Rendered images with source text
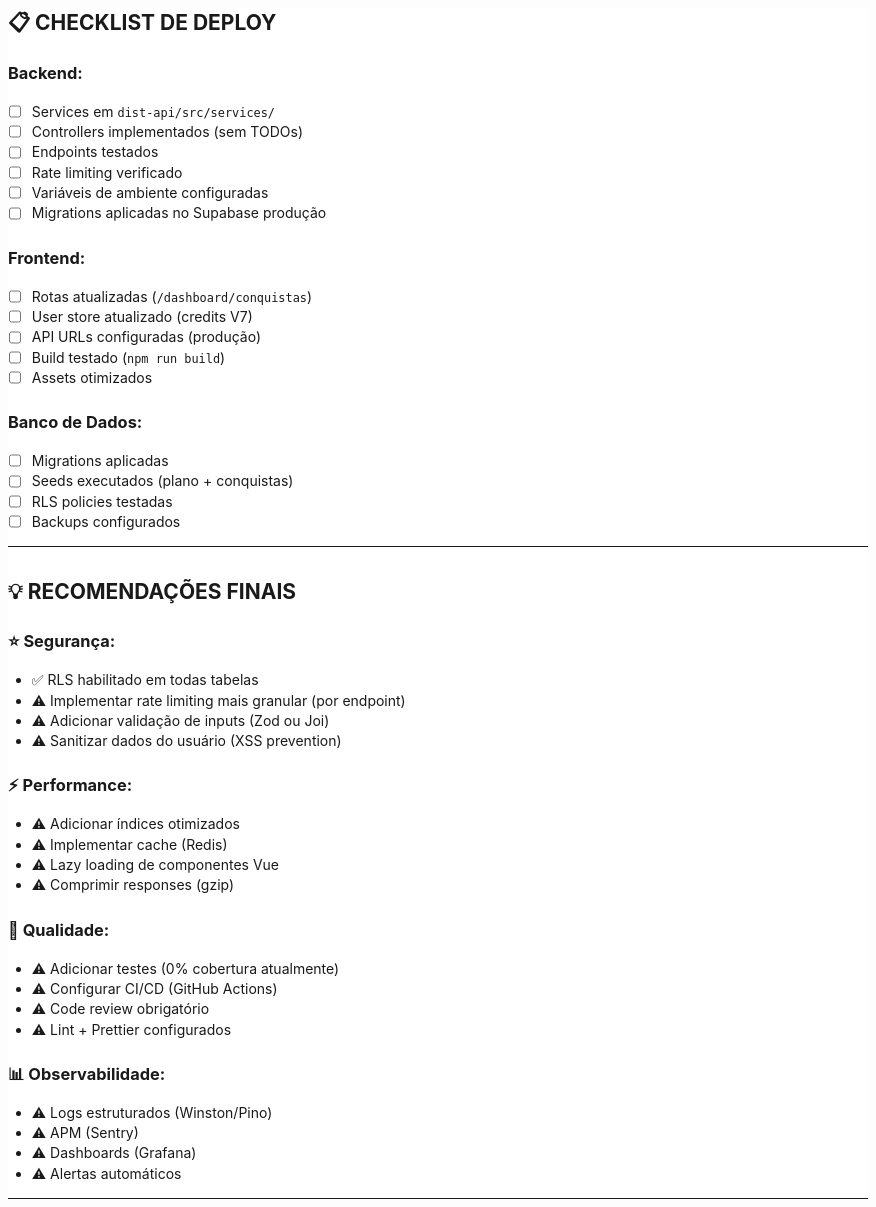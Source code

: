 ## 📋 CHECKLIST DE DEPLOY

### Backend:
- [ ] Services em `dist-api/src/services/`
- [ ] Controllers implementados (sem TODOs)
- [ ] Endpoints testados
- [ ] Rate limiting verificado
- [ ] Variáveis de ambiente configuradas
- [ ] Migrations aplicadas no Supabase produção

### Frontend:
- [ ] Rotas atualizadas (`/dashboard/conquistas`)
- [ ] User store atualizado (credits V7)
- [ ] API URLs configuradas (produção)
- [ ] Build testado (`npm run build`)
- [ ] Assets otimizados

### Banco de Dados:
- [ ] Migrations aplicadas
- [ ] Seeds executados (plano + conquistas)
- [ ] RLS policies testadas
- [ ] Backups configurados

---

## 💡 RECOMENDAÇÕES FINAIS

### ⭐ **Segurança:**
- ✅ RLS habilitado em todas tabelas
- ⚠️ Implementar rate limiting mais granular (por endpoint)
- ⚠️ Adicionar validação de inputs (Zod ou Joi)
- ⚠️ Sanitizar dados do usuário (XSS prevention)

### ⚡ **Performance:**
- ⚠️ Adicionar índices otimizados
- ⚠️ Implementar cache (Redis)
- ⚠️ Lazy loading de componentes Vue
- ⚠️ Comprimir responses (gzip)

### 🧪 **Qualidade:**
- ⚠️ Adicionar testes (0% cobertura atualmente)
- ⚠️ Configurar CI/CD (GitHub Actions)
- ⚠️ Code review obrigatório
- ⚠️ Lint + Prettier configurados

### 📊 **Observabilidade:**
- ⚠️ Logs estruturados (Winston/Pino)
- ⚠️ APM (Sentry)
- ⚠️ Dashboards (Grafana)
- ⚠️ Alertas automáticos

---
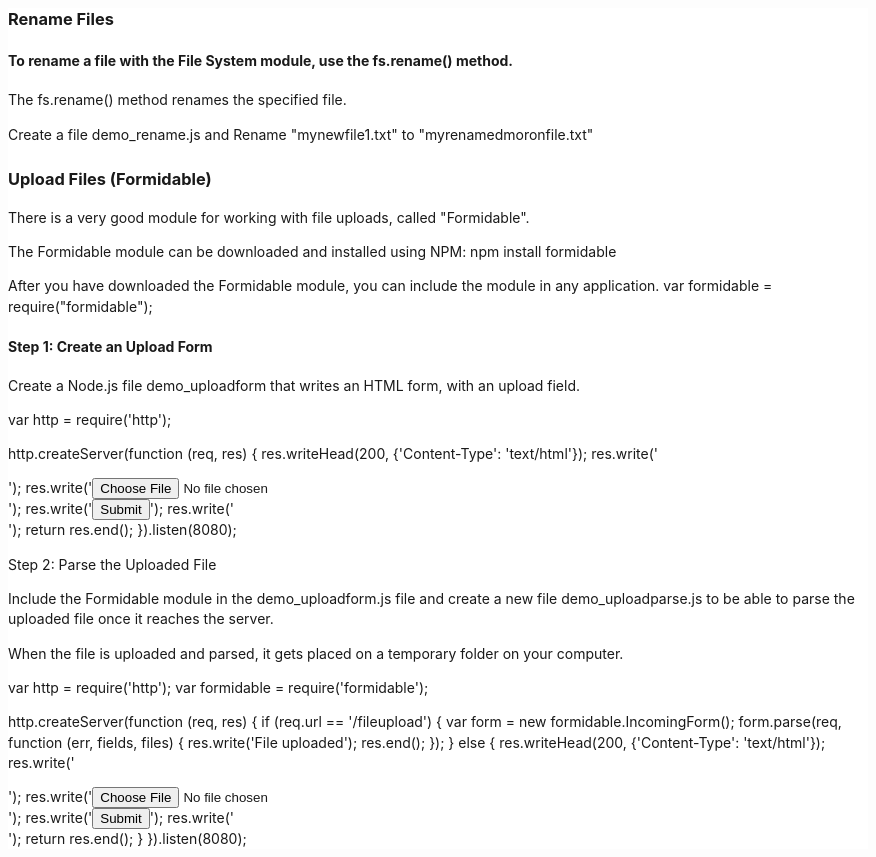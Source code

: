### Rename Files

#### To rename a file with the File System module, use the fs.rename() method.

The fs.rename() method renames the specified file.

Create a file demo_rename.js and Rename "mynewfile1.txt" to "myrenamedmoronfile.txt"

### Upload Files (Formidable)

There is a very good module for working with file uploads, called "Formidable".

The Formidable module can be downloaded and installed using NPM:
npm install formidable

After you have downloaded the Formidable module, you can include the module in any application.
var formidable = require("formidable");

#### Step 1: Create an Upload Form

Create a Node.js file demo_uploadform that writes an HTML form, with an upload field.

var http = require('http');

http.createServer(function (req, res) {
res.writeHead(200, {'Content-Type': 'text/html'});
res.write('<form action="fileupload" method="post" enctype="multipart/form-data">');
res.write('<input type="file" name="filetoupload"><br>');
res.write('<input type="submit">');
res.write('</form>');
return res.end();
}).listen(8080);

Step 2: Parse the Uploaded File

Include the Formidable module in the demo_uploadform.js file and create a new file demo_uploadparse.js to be able to parse the uploaded file once it reaches the server.

When the file is uploaded and parsed, it gets placed on a temporary folder on your computer.

var http = require('http');
var formidable = require('formidable');

http.createServer(function (req, res) {
if (req.url == '/fileupload') {
var form = new formidable.IncomingForm();
form.parse(req, function (err, fields, files) {
res.write('File uploaded');
res.end();
});
} else {
res.writeHead(200, {'Content-Type': 'text/html'});
res.write('<form action="fileupload" method="post" enctype="multipart/form-data">');
res.write('<input type="file" name="filetoupload"><br>');
res.write('<input type="submit">');
res.write('</form>');
return res.end();
}
}).listen(8080);
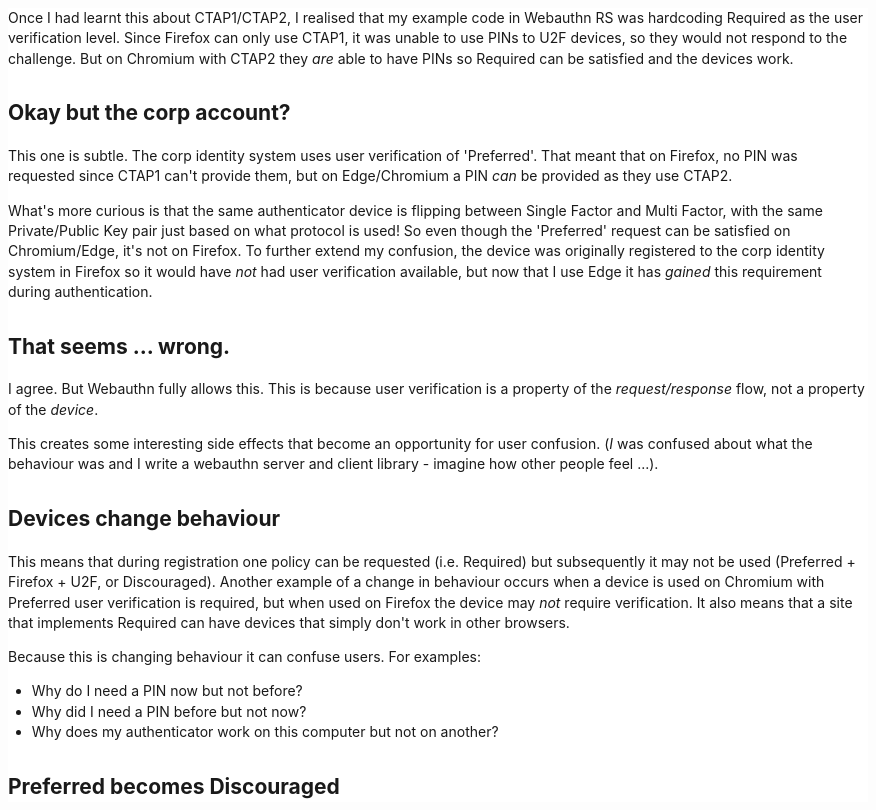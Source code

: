 Once I had learnt this about CTAP1/CTAP2, I realised that my example
code in Webauthn RS was hardcoding Required as the user verification
level. Since Firefox can only use CTAP1, it was unable to use PINs to
U2F devices, so they would not respond to the challenge. But on Chromium
with CTAP2 they *are* able to have PINs so Required can be satisfied and
the devices work.

## Okay but the corp account?

This one is subtle. The corp identity system uses user verification of
\'Preferred\'. That meant that on Firefox, no PIN was requested since
CTAP1 can\'t provide them, but on Edge/Chromium a PIN *can* be provided
as they use CTAP2.

What\'s more curious is that the same authenticator device is flipping
between Single Factor and Multi Factor, with the same Private/Public Key
pair just based on what protocol is used! So even though the
\'Preferred\' request can be satisfied on Chromium/Edge, it\'s not on
Firefox. To further extend my confusion, the device was originally
registered to the corp identity system in Firefox so it would have *not*
had user verification available, but now that I use Edge it has *gained*
this requirement during authentication.

## That seems \... wrong.

I agree. But Webauthn fully allows this. This is because user
verification is a property of the *request/response* flow, not a
property of the *device*.

This creates some interesting side effects that become an opportunity
for user confusion. (*I* was confused about what the behaviour was and I
write a webauthn server and client library - imagine how other people
feel \...).

## Devices change behaviour

This means that during registration one policy can be requested (i.e.
Required) but subsequently it may not be used (Preferred + Firefox +
U2F, or Discouraged). Another example of a change in behaviour occurs
when a device is used on Chromium with Preferred user verification is
required, but when used on Firefox the device may *not* require
verification. It also means that a site that implements Required can
have devices that simply don\'t work in other browsers.

Because this is changing behaviour it can confuse users. For examples:

-   Why do I need a PIN now but not before?
-   Why did I need a PIN before but not now?
-   Why does my authenticator work on this computer but not on another?

## Preferred becomes Discouraged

TRY IT: In the data above, count the lines where the word "aplicadas" appears; reply with the number only.

SOLUTION TO THE EXERCISE: 2